The thing is, inexpensive stainless steels used in medium-priced cutlery ($30-$150 price range) are commonly of a type that due to these limitations does not reach the hardness or fineness that just using carbon steel will afford you.
There are more modern semi-stainless/stainless steels considered equal or above carbon for culinary applications - these are, however, not often found in the medium price range - except the VG steels*, eg VG10, which are becoming more and more popular in that segment - but these are considered above (hard and robust) in some, below (not as hard or fine as the kind of carbon steel you would use for a sashimi knife) in other aspects. (To knife geeks: I'm referring to stuff like Silver-3, Niolox, or PM stainless, or SKD-anything-ish semi stainless at beginning of paragraph.)

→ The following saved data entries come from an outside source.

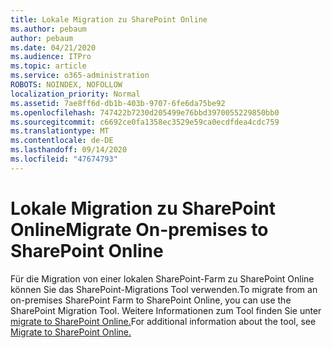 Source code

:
 ```yaml
---
title: Lokale Migration zu SharePoint Online
ms.author: pebaum
author: pebaum
ms.date: 04/21/2020
ms.audience: ITPro
ms.topic: article
ms.service: o365-administration
ROBOTS: NOINDEX, NOFOLLOW
localization_priority: Normal
ms.assetid: 7ae8ff6d-db1b-403b-9707-6fe6da75be92
ms.openlocfilehash: 747422b7230d205499e76bbd3970055229850bb0
ms.sourcegitcommit: c6692ce0fa1358ec3529e59ca0ecdfdea4cdc759
ms.translationtype: MT
ms.contentlocale: de-DE
ms.lasthandoff: 09/14/2020
ms.locfileid: "47674793"
---
```

# <a name="migrate-on-premises-to-sharepoint-online"></a><span data-ttu-id="cca39-102">Lokale Migration zu SharePoint Online</span><span class="sxs-lookup"><span data-stu-id="cca39-102">Migrate On-premises to SharePoint Online</span></span>

<span data-ttu-id="cca39-103">Für die Migration von einer lokalen SharePoint-Farm zu SharePoint Online können Sie das SharePoint-Migrations Tool verwenden.</span><span class="sxs-lookup"><span data-stu-id="cca39-103">To migrate from an on-premises SharePoint Farm to SharePoint Online, you can use the SharePoint Migration Tool.</span></span> <span data-ttu-id="cca39-104">Weitere Informationen zum Tool finden Sie unter [migrate to SharePoint Online.](https://go.microsoft.com/fwlink/?linkid=2019574)</span><span class="sxs-lookup"><span data-stu-id="cca39-104">For additional information about the tool, see [Migrate to SharePoint Online.](https://go.microsoft.com/fwlink/?linkid=2019574)</span></span>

Also, somebody producing carbon steel cutlery can usually assume that his customers will expect his wares being dishwasher- or snap-proof, so he has no reason to further limit hardness/use a more conservative grind/edge, trading in sharpness/edge retention for robustness.
*If you want to get a knife in VG steel, just look for any reputable but non-specialist retailer trying to sell you a damascus knife - chances are very high that you will end up with a VG steel knife.